On the opposite end of the scale though there is a growing trend in emigration amongst the wealthiest of Chinese. The Huran Research Institute has published statistics in 2011 revealing that 14% of China’s wealthy have emigrated out of the country or are applying to do so, and a further 46% are considering it. These “wealthy” are defined by having more than 10 million Yuan (nearly £1 million). Many go to Hong Kong, where life is easier both politically and financially but the immigrants don’t have to sever all ties with China. Others generally leave for the USA, Canada, Singapore and Australia. These wealthy mainlanders feel their families and children would have better lives overseas, and cite reasons such as higher quality education, convenience, to avoid political issues, cleanliness and safety.
Many of these expatriates will return to China in their retirement, but it’s a different story for their children, who know much less about China and will often choose to remain in the west. This younger generation will have been raised in a different culture from their parents, and hence will have different values and outlooks on life.
I talked to a friend of mine who is a student at Dundee University, he is of Chinese descent but was born here in Scotland. I asked him about the history of emigration in his family and got to understand the motivation behind the migrations of three different generations, which were all for very different reasons and essentially reflect the era that each generation came from.
For his grandmother, moving from Hong Kong from China was a matter of safety. She fled there with her family to escape the invasion of the Japanese in China. This eight year conflict claimed the lives of 20 million Chinese according to official statistics. I used Google to try and source a statistic about how many Chinese fled China during this time and couldn’t find anything along those lines, which suggests that not very many did. Perhaps my friend’s family was among the very rare and fortunate.
The prospect of a better quality education took his father to Scotland. Although he was born and raised in Malaysia, his family is Chinese. He came here to study engineering at Edinburgh University, but then never ended up returning to Malaysia upon graduating. This was mainly because he had started to make a life here, he had a job and had met his future wife, and would go on to do a PhD. I enquired about how his family felt about this permanent emigration, my friend wasn’t too sure, but he was under the impression that it was seen as a positive thing.
As an afterthought I asked, “Would you ever go to live in China?”
“No, never” he said firmly and confidently. This answer didn’t come as a surprise, but I asked for an explanation anyway. He considered the question briefly before replying.
“Mainly because of the government I guess. It’s a closed system and they are closed minded. Ironically I realize it seems that I am closed minded for saying that, but it’s true, at least for the most part. There’s much less freedom there.”
In this century in the United Kingdom, it’s almost impossible for my generation to imagine a life where we don’t have complete freedom of speech, where we don’t have the right to democracy, and where we can’t just type a few words into a search engine to find any information we could ever want to know. To suddenly have to live under a Chinese style regime would be a massive culture shock, and we’d feel it was for the worse.

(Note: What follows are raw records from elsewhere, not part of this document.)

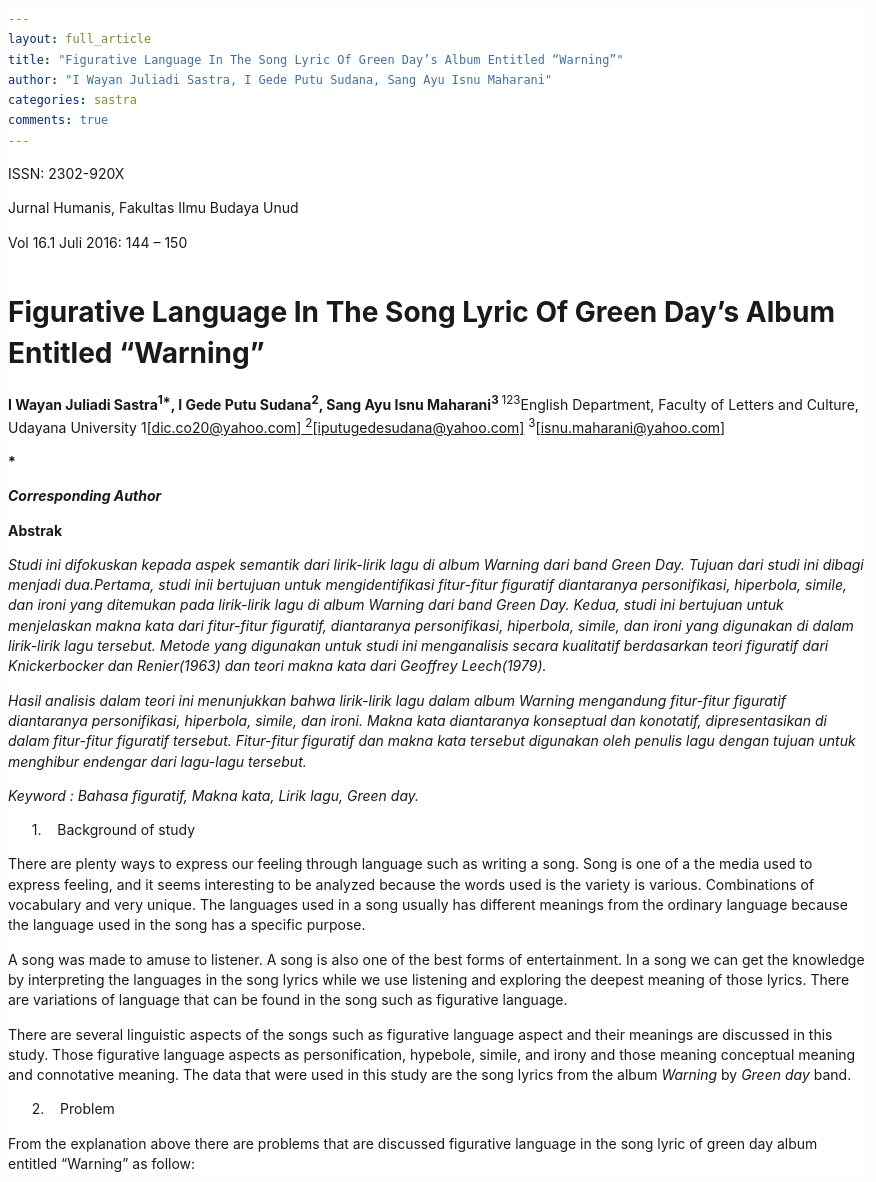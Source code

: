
 ```yaml
---
layout: full_article
title: "Figurative Language In The Song Lyric Of Green Day’s Album Entitled “Warning”"
author: "I Wayan Juliadi Sastra, I Gede Putu Sudana, Sang Ayu Isnu Maharani"
categories: sastra
comments: true
---
```


<p><span class="font4">ISSN: 2302-920X</span></p>
<p><span class="font4">Jurnal Humanis, Fakultas Ilmu Budaya Unud</span></p>
<p><span class="font4">Vol 16.1 Juli 2016: 144 – 150</span></p><a name="caption1"></a>
<h1><a name="bookmark0"></a><span class="font5" style="font-weight:bold;"><a name="bookmark1"></a>Figurative Language In The Song Lyric Of Green Day’s Album Entitled “Warning”</span></h1>
<p><span class="font3" style="font-weight:bold;">I Wayan Juliadi Sastra<sup>1*</sup>, I Gede Putu Sudana<sup>2</sup>, </span><span class="font4" style="font-weight:bold;">Sang Ayu Isnu Maharani<sup>3 </sup></span><span class="font3"><sup>123</sup>English Department, Faculty of Letters and Culture, Udayana University </span><span class="font0">1</span><a href="mailto:dic.co20@yahoo.com"><span class="font1">[</span><span class="font3">dic.co20@yahoo.com</span><span class="font1">]</span></a><a href="mailto:2iputugedesudana@yahoo.com"><span class="font1"> </span><span class="font3"><sup>2</sup>[iputugedesudana@yahoo.com]</span></a><span class="font3"> </span><span class="font4"><sup>3</sup>[</span><a href="mailto:isnu.maharani@yahoo.com"><span class="font4">isnu.maharani@yahoo.com</span></a><span class="font4">]</span></p>
<p><span class="font2" style="font-weight:bold;">*</span></p>
<p><span class="font4" style="font-weight:bold;font-style:italic;">Corresponding Author</span></p>
<p><span class="font3" style="font-weight:bold;">Abstrak</span></p>
<p><span class="font3" style="font-style:italic;">Studi ini difokuskan kepada aspek semantik dari lirik-lirik lagu di album Warning dari band Green Day. Tujuan dari studi ini dibagi menjadi dua.Pertama, studi inii bertujuan untuk mengidentifikasi fitur-fitur figuratif diantaranya personifikasi, hiperbola, simile, dan ironi yang ditemukan pada lirik-lirik lagu di album Warning dari band Green Day. Kedua, studi ini bertujuan untuk menjelaskan makna kata dari fitur-fitur figuratif, diantaranya personifikasi, hiperbola, simile, dan ironi yang digunakan di dalam lirik-lirik lagu tersebut. Metode yang digunakan untuk studi ini menganalisis secara kualitatif berdasarkan teori figuratif dari Knickerbocker dan Renier(1963) dan teori makna kata dari Geoffrey Leech</span><span class="font4" style="font-style:italic;">(1979)</span><span class="font3" style="font-style:italic;">.</span></p>
<p><span class="font3" style="font-style:italic;">Hasil analisis dalam teori ini menunjukkan bahwa lirik-lirik lagu dalam album Warning mengandung fitur-fitur figuratif diantaranya personifikasi, hiperbola, simile, dan ironi. Makna kata diantaranya konseptual dan konotatif, dipresentasikan di dalam fitur-fitur figuratif tersebut. Fitur-fitur figuratif dan makna kata tersebut digunakan oleh penulis lagu dengan tujuan untuk menghibur endengar dari lagu-lagu tersebut.</span></p>
<p><span class="font3" style="font-style:italic;">Keyword : Bahasa figuratif, Makna kata, Lirik lagu, Green day.</span></p>
<ul style="list-style:none;"><li>
<p><span class="font4">1. &nbsp;&nbsp;&nbsp;Background of study</span></p></li></ul>
<p><span class="font4">There are plenty ways to express our feeling through language such as writing a song. Song is one of a the media used to express feeling, and it seems interesting to be analyzed because the words used is the variety is various. Combinations of vocabulary and very unique. The languages used in a song usually has different meanings from the ordinary language because the language used in the song has a specific purpose.</span></p>
<p><span class="font4">A song was made to amuse to listener. A song is also one of the best forms of entertainment. In a song we can get the knowledge by interpreting the languages in the song lyrics while we use listening and exploring the deepest meaning of those lyrics. There are variations of language that can be found in the song such as figurative language.</span></p>
<p><span class="font4">There are several linguistic aspects of the songs such as figurative language aspect and their meanings are discussed in this study. Those figurative language aspects as personification, hypebole, simile, and irony and those meaning conceptual meaning and connotative meaning. The data that were used in this study are the song lyrics from the album </span><span class="font4" style="font-style:italic;">Warning</span><span class="font4"> by </span><span class="font4" style="font-style:italic;">Green day</span><span class="font4"> band.</span></p>
<ul style="list-style:none;"><li>
<p><span class="font4">2. &nbsp;&nbsp;&nbsp;Problem</span></p></li></ul>
<p><span class="font4">From the explanation above there are problems that are discussed figurative language in the song lyric of green day album entitled “Warning” as follow:</span></p>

There are those currently living in China who fantasize of leaving but just don’t have the money of means to do so, the generation who feel they are still young enough to have their own American Dream. In Paul Midler’s book “Poorly Made in China” he meets a factory manager who tells Midler that he is from Los Angeles in the USA, after much confusion it is finally understood that he has never actually lived there but once visited the city on holiday and now wishes it was his home. Los Angeles was his aspiration, so he called it his home.
The reason I used the word emigration apposed to immigration for this post is because I wanted to focus on the attitudes and feelings the Chinese have about people leaving home, rather than the attitudes to the millions of immigrants who arrive into China’s cities. Emigration is the act of leaving ones home for another country or region. Immigration is the act of arriving in that country or region.